It is the case of a music teacher who challenged her employers’ definition of her employee status, arguing she should be given the same holiday pay as a full year worker. 

 The case, which was heard by the Supreme Court on 9 November 2021, has far reaching implications for the way in which employers calculate holiday pay.  

The Background 

 Under the Working Time Regulations 1998, all workers are entitled to 5.6 weeks’ paid leave a year.  However, for staff who are not required to work 52 weeks a year (“part-year workers”), ACAS guidance suggests using a multiplier of 12.07% to pro-rate their holiday entitlement.  

The Harpur Trust applied this to their employee, Mrs Brazel, who is engaged as a music teacher and, like many teachers, works only during term-time.  

She was given holiday pay three times a year at the start of each of the main holiday periods, calculated by multiplying the hours she had worked in the preceding term by 12.07%.  

Mrs Brazel brought a claim against her employer arguing that, because she was a worker within the meaning of the Working Time Regulations 1998, her holiday should not be pro-rated and she too should be entitled to 5.6 weeks’ paid leave, the same as any worker who works throughout the year.  

The Court of Appeal agreed with Mrs Brazel that, technically, she was right; however, it granted The Harpur Trust permission to appeal the decision to the Supreme Court.  

 The Court of Appeal’s decision is binding, unless or until it is overturned by the Supreme Court. 

 This effectively means:

  • there is no legal basis to pro-rate the 5.6 weeks’ holiday entitlement for part-year workers;  
  • all full-time employees employed under a permanent contract should receive the same holiday entitlement, regardless of whether they are part-year or full year workers; and 
  • part-year workers, therefore, receive a proportionately higher rate of pay for their holiday than full year workers. 

 What is the impact?

The decision could also extend far beyond just part-year workers.
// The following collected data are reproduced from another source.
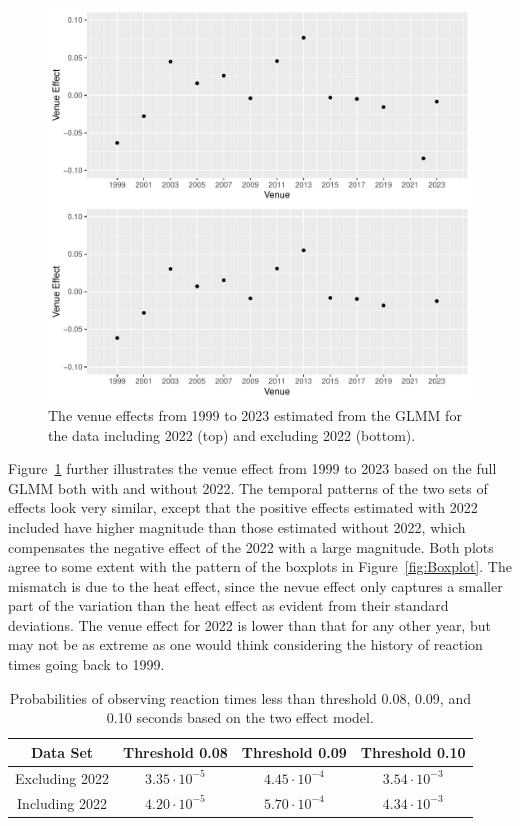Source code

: \documentclass[12pt, letterpaper, titlepage]{article}
\begin{document}
\begin{figure}[tbp]
  \centering
  \includegraphics{ComparisonOfVenueEffects}
  \caption{The venue effects from 1999 to 2023 estimated from the GLMM for the
    data including 2022 (top) and excluding 2022 (bottom).}
  \label{fig:VenueEffects}
\end{figure}


Figure~\ref{fig:VenueEffects} further illustrates the venue effect from 1999 to
2023 based on the full GLMM both with and without 2022.  The temporal patterns
of the two sets of effects look very similar, except that the positive effects
estimated with 2022 included have higher magnitude than those estimated without
2022, which compensates the negative effect of the 2022 with a large magnitude.
Both plots agree to some extent with the pattern of the boxplots in
Figure~\ref{fig:Boxplot}. The mismatch is due to the heat effect, since the nevue
effect only captures a smaller part of the variation than the heat effect as
evident from their standard deviations. The venue effect for 2022 is
lower than that for any other year, but may not be as extreme as one would
think considering the history of reaction times going back to 1999.


\begin{table}
  \centering
  \caption{Probabilities of observing reaction times less than threshold 0.08,
  0.09, and 0.10 seconds based on the two effect model.}
  \begin{tabular}{c c c c} 
   \toprule
   Data Set & Threshold 0.08 & Threshold 0.09 & Threshold 0.10  \\ 
   \midrule
   Excluding 2022 & $3.35\cdot10^{-5}$ & $4.45\cdot10^{-4}$ &  $3.54\cdot10^{-3}$  \\ 
   Including 2022 & $4.20\cdot10^{-5}$ & $5.70\cdot10^{-4}$ & $4.34\cdot10^{-3}$ \\
   \bottomrule
  \end{tabular}
  \label{tab:Sim_probability}
\end{table}
\end{document}
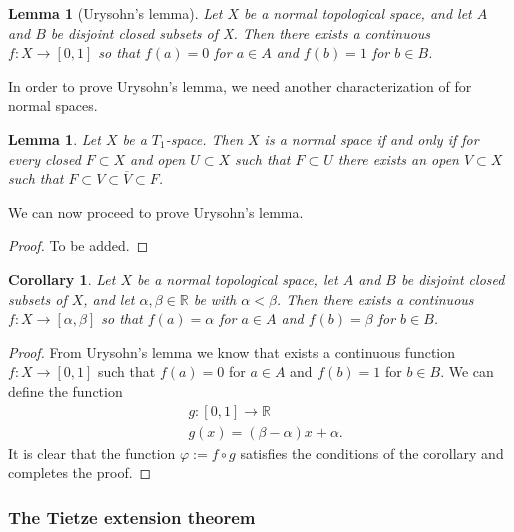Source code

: \documentclass[11pt,a4paper]{article}
\theoremstyle{definition}
\theoremstyle{plain}
\newtheorem{lemma}[theorem]{Lemma}
\newtheorem{corollary}[theorem]{Corollary}
\newcommand{\R}{\mathbb{R}}
\begin{document}
  \begin{lemma}[Urysohn’s lemma]\label{lem:urysohn}
    Let $X$ be a normal topological space, 
    and let $A$ and $B$ be disjoint closed subsets of X.
    Then there exists a continuous $f \colon X \to [0,1]$
    so that $f(a) = 0$ for $a \in A$ and $f(b) = 1$ for $b \in B$.
  \end{lemma}

  In order to prove Urysohn's lemma, we need another characterization of
  for normal spaces.

  \begin{lemma}
    Let $X$ be a $T_1$-space. Then $X$ is a normal space if and only if
    for every closed $F \subset X$ and open $U \subset X$ such that
    $F \subset U$ there exists an open $V \subset X$ such that
    $F \subset V \subset \overline{V} \subset F$.
  \end{lemma}

  We can now proceed to prove Urysohn's lemma.

  \begin{proof}
    To be added.
  \end{proof}

  \begin{corollary}
    Let $X$ be a normal topological space, let $A$ and $B$ be disjoint closed 
    subsets of $X$, and let $\alpha, \beta \in \R$ be with $\alpha < \beta$.
    Then there exists a continuous $f \colon X \to [\alpha, \beta]$ 
    so that $f(a) = \alpha$ for $a \in A$ and $f(b) = \beta$ for $b \in B$.
  \end{corollary}

  \begin{proof}
    From Urysohn's lemma we know that exists a continuous function 
    $f \colon X \to [0,1]$ such that $f(a) = 0$ for $a \in A$ and
    $f(b) = 1$ for $b \in B$. We can define the function
    \begin{align*}
      &g \colon [0,1] \to \R \\
      &g(x) = (\beta - \alpha)x + \alpha.
    \end{align*}
    It is clear that the function $\varphi := f \circ g$ satisfies the
    conditions of the corollary and completes the proof.
  \end{proof}

  \subsubsection{The Tietze extension theorem}
\end{document}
This is since the Harpur Trust’s method of calculating holiday pay is routinely used in many other employment relationships, namely in relation to agency workers and those engaged on short-term contracts. 

Many employers, predominantly educational establishments, now fear being inundated with unlawful deduction from wages claims from a large proportion of their workers.  

Some have acted quickly and have adjusted their holiday pay calculations or paid unpaid holiday pay to their part-year workers. Others have decided to wait and see if the decision is overturned on appeal before taking any action.  

Practicalities of the decision

As things currently stand following the Court of Appeal’s decision, there are a number of inconsistencies and practical issues in relation to the law on holiday pay.  

For example, it is widely accepted that part-time workers’ holiday entitlement is pro-rated, so a worker who is permanently contracted to work two and a half days a week will be entitled to 50% of the holiday entitlement of a full-time worker.

However, following the Court of Appeal’s decision, another worker who works full-time for 6 months of the year and does not work for the other 6 months, would be entitled to 100% of the holiday entitlement of a full time worker.

These two workers, who technically work the same number of hours in the year for the business, are entitled to vastly differing quantities of holiday.  

In addition, a worker is employed on a permanent contract that requires them to work full-time in June each year at a festival.

Following this decision, provided this worker is engaged on a permanent contract, they would be entitled to a full 5.6 weeks’ holiday, more than the number of days actually worked in any given year by the worker.

Employers would welcome some clarification on these two points from the Supreme Court.

What should employers be doing now?  

In anticipation of the Supreme Court’s decision, HR teams should consider reviewing their holiday pay practices and assessing the business’ potential liability for unpaid holiday pay.

This is in case the Supreme Court confirms the Court of Appeal’s decision that part-year workers are entitled to 5.6 weeks’ paid holiday without pro-rating.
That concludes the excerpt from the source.